Het probleem van de stikstofbellen ontstaat toch bij grotere dieptes, waar veel amateurduikers niet zouden moeten komen ?
De hoeveelheid stikstof die opgenomen en weer afgegeven wordt is afhankelijk van een aantal factoren
1. het mengsel wat ingeademnd wordt
2. de duur van de duik
3. de diepte waarop men verblijft
3. de mate van doorbloeding van de weefsels (wijzigt tijdens de duik)
4. het soort weefsel
5. de inspanning die verricht wordt
6. evt alcohol gebruik
7. afkoeling en onderkoeling
8. het profiel van de duik
etc etc
In principe zal een sportduiker die niet dieper gaat dan een meter of 10 met een normale luchtvooraad en die zich houdt aan de geldende opstijgsnelheden niet snel last krijgen van deco ziektes.
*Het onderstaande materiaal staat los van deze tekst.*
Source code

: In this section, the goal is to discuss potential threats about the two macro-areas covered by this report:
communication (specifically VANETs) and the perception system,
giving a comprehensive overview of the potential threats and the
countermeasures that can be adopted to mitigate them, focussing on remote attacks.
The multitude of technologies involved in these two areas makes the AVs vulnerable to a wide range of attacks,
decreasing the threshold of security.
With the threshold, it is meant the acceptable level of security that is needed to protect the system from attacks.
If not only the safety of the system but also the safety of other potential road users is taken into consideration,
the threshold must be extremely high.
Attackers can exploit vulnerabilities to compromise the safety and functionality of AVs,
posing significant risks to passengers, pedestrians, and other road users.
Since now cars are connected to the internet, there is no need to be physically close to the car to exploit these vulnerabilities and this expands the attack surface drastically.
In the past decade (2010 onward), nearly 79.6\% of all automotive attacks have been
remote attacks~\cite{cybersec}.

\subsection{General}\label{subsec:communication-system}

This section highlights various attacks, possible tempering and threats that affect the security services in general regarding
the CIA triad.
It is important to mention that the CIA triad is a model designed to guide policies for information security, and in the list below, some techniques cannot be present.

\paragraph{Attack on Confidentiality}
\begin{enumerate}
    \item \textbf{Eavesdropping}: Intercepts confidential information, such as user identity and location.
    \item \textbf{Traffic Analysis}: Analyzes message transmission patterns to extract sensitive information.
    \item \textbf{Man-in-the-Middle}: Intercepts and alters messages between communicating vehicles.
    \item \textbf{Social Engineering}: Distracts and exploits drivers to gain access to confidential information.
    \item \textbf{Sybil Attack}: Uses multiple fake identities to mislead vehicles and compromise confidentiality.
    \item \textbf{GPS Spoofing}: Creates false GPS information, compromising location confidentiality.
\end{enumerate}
Echter op dieptes van 15..35 meter, die voor sportduikers niet ongewoon zijn, treedt dit effect wel degelijk op, hoe dieper je gaat des te sneller neem je stikstof op en des te eerder heb je mogelijk last van deco ziektes tijdens of na de opstijging , er zijn speciale tabellen waarin aangegeven wordt hoe lang je naar welke dieptes kunt duiken.
De bellen treden soms op tijdens, maar in verreweg de meeste gevallen minimaal 10 minuten na de opstijging, nooit op diepte (tenzij je daar wisselt van mengsel maar dat is niet echt sportduiken zoals jij dat bedoelt)
Hoe sneller de symptomen optreden des te erger over het algemeen de decoziekte. (symptomen komen soms ook pas 12-24 uur later)
Komen de symptomen binnen 10 minuten na de opstijging, dan dien je ernstig rekening houden met luchtembolieen.